Coho has acquired interest in more than 25,000 gross acres
concentrated in Southern Oklahoma, including 14 principal
producing fields. Coho will operate all but two of these fields
and have an average working interest in these fields of
approximately 65 percent. Coho's independent engineers have
estimated that the properties acquired have net proven reserves of
55.1 million equivalent barrels, approximately 90 percent of which
was oil.

Daily net production from the properties during September 1997 was
approximately 6,200 barrels of oil and 7.7 million cubic feet of
natural gas, or almost 7,500 equivalent barrels of oil, which will
make Coho the largest crude oil producer in Oklahoma. Coho is
already the largest producer in Mississippi. The properties
currently contain 722 producing wells.

The Company funded the Amoco acquisition from working capital and
a draw down on its bank credit facility which has a borrowing base
of $300 million.

Jeffrey Clarke, Coho's President and CEO, stated, "The Oklahoma
properties represent a tremendous growth opportunity for Coho. The
company's technical staff have already identified numerous low
risk exploitation opportunities which Coho intends to quickly
pursue. These assets are concentrated in a small geographic area
and are very similar to the Company's successful Mississippi salt
basin operations so that the application of the Company's
substantial knowledge base should benefit the properties.

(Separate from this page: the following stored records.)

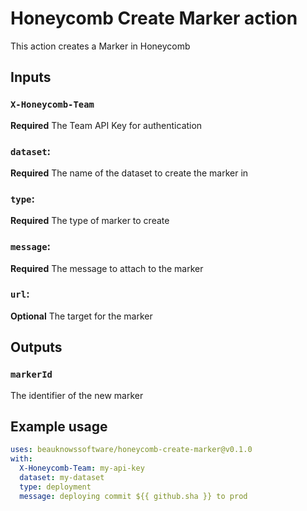  # Honeycomb Create Marker action
 
 This action creates a Marker in Honeycomb
 
 ## Inputs
 
 ### `X-Honeycomb-Team`
 **Required** The Team API Key for authentication
 
 ### `dataset`:
 **Required** The name of the dataset to create the marker in
 
 ### `type`:
 **Required** The type of marker to create
 
 ### `message`:
 **Required** The message to attach to the marker
 
 ### `url`:
 **Optional** The target for the marker
    
 ## Outputs
 
 ### `markerId`
 
 The identifier of the new marker
 
 ## Example usage
 
 ```yaml
 uses: beauknowssoftware/honeycomb-create-marker@v0.1.0
 with:
   X-Honeycomb-Team: my-api-key
   dataset: my-dataset
   type: deployment
   message: deploying commit ${{ github.sha }} to prod
```
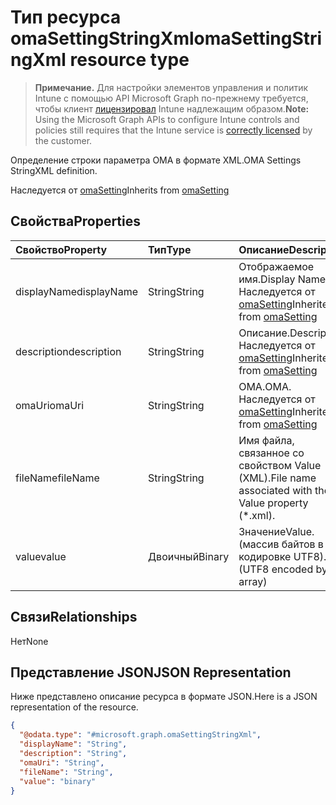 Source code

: # <a name="omasettingstringxml-resource-type"></a><span data-ttu-id="ed730-101">Тип ресурса omaSettingStringXml</span><span class="sxs-lookup"><span data-stu-id="ed730-101">omaSettingStringXml resource type</span></span>

> <span data-ttu-id="ed730-102">**Примечание.** Для настройки элементов управления и политик Intune с помощью API Microsoft Graph по-прежнему требуется, чтобы клиент [лицензировал](https://go.microsoft.com/fwlink/?linkid=839381) Intune надлежащим образом.</span><span class="sxs-lookup"><span data-stu-id="ed730-102">**Note:** Using the Microsoft Graph APIs to configure Intune controls and policies still requires that the Intune service is [correctly licensed](https://go.microsoft.com/fwlink/?linkid=839381) by the customer.</span></span>

<span data-ttu-id="ed730-103">Определение строки параметра OMA в формате XML.</span><span class="sxs-lookup"><span data-stu-id="ed730-103">OMA Settings StringXML definition.</span></span>

<span data-ttu-id="ed730-104">Наследуется от [omaSetting](../resources/intune_deviceconfig_omasetting.md)</span><span class="sxs-lookup"><span data-stu-id="ed730-104">Inherits from [omaSetting](../resources/intune_deviceconfig_omasetting.md)</span></span>

## <a name="properties"></a><span data-ttu-id="ed730-105">Свойства</span><span class="sxs-lookup"><span data-stu-id="ed730-105">Properties</span></span>
|<span data-ttu-id="ed730-106">Свойство</span><span class="sxs-lookup"><span data-stu-id="ed730-106">Property</span></span>|<span data-ttu-id="ed730-107">Тип</span><span class="sxs-lookup"><span data-stu-id="ed730-107">Type</span></span>|<span data-ttu-id="ed730-108">Описание</span><span class="sxs-lookup"><span data-stu-id="ed730-108">Description</span></span>|
|:---|:---|:---|
|<span data-ttu-id="ed730-109">displayName</span><span class="sxs-lookup"><span data-stu-id="ed730-109">displayName</span></span>|<span data-ttu-id="ed730-110">String</span><span class="sxs-lookup"><span data-stu-id="ed730-110">String</span></span>|<span data-ttu-id="ed730-111">Отображаемое имя.</span><span class="sxs-lookup"><span data-stu-id="ed730-111">Display Name.</span></span> <span data-ttu-id="ed730-112">Наследуется от [omaSetting](../resources/intune_deviceconfig_omasetting.md)</span><span class="sxs-lookup"><span data-stu-id="ed730-112">Inherited from [omaSetting](../resources/intune_deviceconfig_omasetting.md)</span></span>|
|<span data-ttu-id="ed730-113">description</span><span class="sxs-lookup"><span data-stu-id="ed730-113">description</span></span>|<span data-ttu-id="ed730-114">String</span><span class="sxs-lookup"><span data-stu-id="ed730-114">String</span></span>|<span data-ttu-id="ed730-115">Описание.</span><span class="sxs-lookup"><span data-stu-id="ed730-115">Description.</span></span> <span data-ttu-id="ed730-116">Наследуется от [omaSetting](../resources/intune_deviceconfig_omasetting.md)</span><span class="sxs-lookup"><span data-stu-id="ed730-116">Inherited from [omaSetting](../resources/intune_deviceconfig_omasetting.md)</span></span>|
|<span data-ttu-id="ed730-117">omaUri</span><span class="sxs-lookup"><span data-stu-id="ed730-117">omaUri</span></span>|<span data-ttu-id="ed730-118">String</span><span class="sxs-lookup"><span data-stu-id="ed730-118">String</span></span>|<span data-ttu-id="ed730-119">OMA.</span><span class="sxs-lookup"><span data-stu-id="ed730-119">OMA.</span></span> <span data-ttu-id="ed730-120">Наследуется от [omaSetting](../resources/intune_deviceconfig_omasetting.md)</span><span class="sxs-lookup"><span data-stu-id="ed730-120">Inherited from [omaSetting](../resources/intune_deviceconfig_omasetting.md)</span></span>|
|<span data-ttu-id="ed730-121">fileName</span><span class="sxs-lookup"><span data-stu-id="ed730-121">fileName</span></span>|<span data-ttu-id="ed730-122">String</span><span class="sxs-lookup"><span data-stu-id="ed730-122">String</span></span>|<span data-ttu-id="ed730-123">Имя файла, связанное со свойством Value (XML).</span><span class="sxs-lookup"><span data-stu-id="ed730-123">File name associated with the Value property (\*.xml).</span></span>|
|<span data-ttu-id="ed730-124">value</span><span class="sxs-lookup"><span data-stu-id="ed730-124">value</span></span>|<span data-ttu-id="ed730-125">Двоичный</span><span class="sxs-lookup"><span data-stu-id="ed730-125">Binary</span></span>|<span data-ttu-id="ed730-126">Значение</span><span class="sxs-lookup"><span data-stu-id="ed730-126">Value.</span></span> <span data-ttu-id="ed730-127">(массив байтов в кодировке UTF8).</span><span class="sxs-lookup"><span data-stu-id="ed730-127">(UTF8 encoded byte array)</span></span>|

## <a name="relationships"></a><span data-ttu-id="ed730-128">Связи</span><span class="sxs-lookup"><span data-stu-id="ed730-128">Relationships</span></span>
<span data-ttu-id="ed730-129">Нет</span><span class="sxs-lookup"><span data-stu-id="ed730-129">None</span></span>
## <a name="json-representation"></a><span data-ttu-id="ed730-130">Представление JSON</span><span class="sxs-lookup"><span data-stu-id="ed730-130">JSON Representation</span></span>
<span data-ttu-id="ed730-131">Ниже представлено описание ресурса в формате JSON.</span><span class="sxs-lookup"><span data-stu-id="ed730-131">Here is a JSON representation of the resource.</span></span>
<!-- {
  "blockType": "resource",
  "@odata.type": "microsoft.graph.omaSettingStringXml"
}
-->
``` json
{
  "@odata.type": "#microsoft.graph.omaSettingStringXml",
  "displayName": "String",
  "description": "String",
  "omaUri": "String",
  "fileName": "String",
  "value": "binary"
}
```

Through
an active operational and exploitation program, we believe that we
can quickly add substantially to reserves and production. Coho is
well positioned to capitalize on this opportunity at the same time
it maintains the momentum of our Mississippi program."

In addition to the acquisition of the Amoco properties, the
Company also announced that at Brookhaven, Mississippi Coho has
completed the testing of two further wells. The 5-11#1 well is
producing from a Paluxy sand, flowing 380 barrels of oil per day
through a 12/64" choke with a flowing tubing pressure of 425 psig.
The 32N-14#1 well tested hydrocarbons from several sands, none of
which proved individually commercial and the well will be
deepened, during the first quarter of 1998, to the Rodessa
formation which is productive in the 4-13C#1 well. The 4-11#4 well
is currently being tested and the 4-9#2 well is drilling below
13,000 feet. Results from both wells are expected in January.

Coho Energy, Inc. is a Dallas-based independent oil and gas
producer focusing on exploration and exploitation of
underdeveloped oil properties.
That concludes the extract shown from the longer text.